The point of writing anything is to communicate something.  You can’t communicate form.   You use form to help organize your content.

Ahh, so you say, content is important, it organizes the content.

Yes, form is an important tool.  But too many writing programs stop there.

I’ll just mention my arch nemesis here:  the 5-paragraph essay.  Shiver.

Raise your hand:  how many of you were taught how to write a 5-paragraph essay as if it was the crowning achievement of all writing?

Now how many of you have actually read a (good) 5-paragraph essay outside of an English class?  Anybody?

Did Jonathan Swift write 5-paragraph essays?

Now I’m going to say something that will floor you:  Form is determined BY content.   Not the other way around.

What you wish to say will determine how you need to say it in order to get your message across.  And, hey, that may require a 17-paragraph essay.  It might require a 859 word blog post chopped into little 3 sentence paragraphs with little parenthetical comments and occasional exclamation points!

Content should always determine form.  If your writing program is only interested in form, scrap it.

You might also be interested in:

The Reading and Writing Link

On Teaching Writing


  1. Absolutely. This is why I haven't used a formal writing program for my kids yet, either. The main reason is I don't know what they're going to need to communicate. I am/was a scientist. I didn't learn to write until I was in college trying to get published in a peer reviewed journal. Even in grad school and beyond I learned that each scientific journal varied somewhat in its expectations, although the general form was the same.

    For kicks one year I took a creative writing class at a local university. I realized in week one that I didn't have anything to say. I guess I'm not creative. When it came to my research I had lots to say, but not so much when it came to writing a mystery (our first assignment)!

    My oldest son was given all kinds of "creative" writing assignments in Kindergarten, of all places. His teacher thought he was soooooo creative and praised him up and down. It took me about 30 seconds to realize he was regurgitating word for word the story line that flashed down the screen in his gameboy games. All his stories were about Donkey Kong and Mario.

    I'm far more interested at this point in my kids' lives (12 and under) at giving them something in their brains worth communicating.

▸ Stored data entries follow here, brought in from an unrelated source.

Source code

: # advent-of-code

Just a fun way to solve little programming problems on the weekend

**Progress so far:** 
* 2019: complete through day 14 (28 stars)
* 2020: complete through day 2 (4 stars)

Once they have some knowledge worth sharing, we can focus more on how to do that : ).

    I've enjoyed your series.


  2. Yes. There's this mistaken notion in writing instruction that kiddos are just chock full of ideas and can't wait to get them on paper. They have things like "brainstorming sessions" which really amount to the instructor leading the class to what they are going to write.

    But most kid's ideas are not truly original, they tend to come from movies they've seen, stuff Mom and Dad have talked about (hey, my 11-year-old thinks he has politics ALL figured out), books they've read, things their friends have told them...ideas they are just repeating, but haven't actually synthesized. They are still working on truly understanding the world and making independent judgements. They are kids, after all.

    In terms of formal instruction, I would simply follow your child's lead. I think early elementary is too early. Late elementary will be too early for most. Middle school will be too early for some. At some point in high school they will need some pointers in organizing their writing and so on. But, the content and having a sense of what to do with the content, that's the key. All the writing instruction in the world will not make someone a good writer if they have nothing to write about.

    I'll be doing some formal writing instruction with David this coming year, but only because I have seen his writing really take off the past year and think he can benefit from some pointers here and there. If I find that it's hindering more than helping, I'll back off. I'm doing my best to "nurture" the writer in him.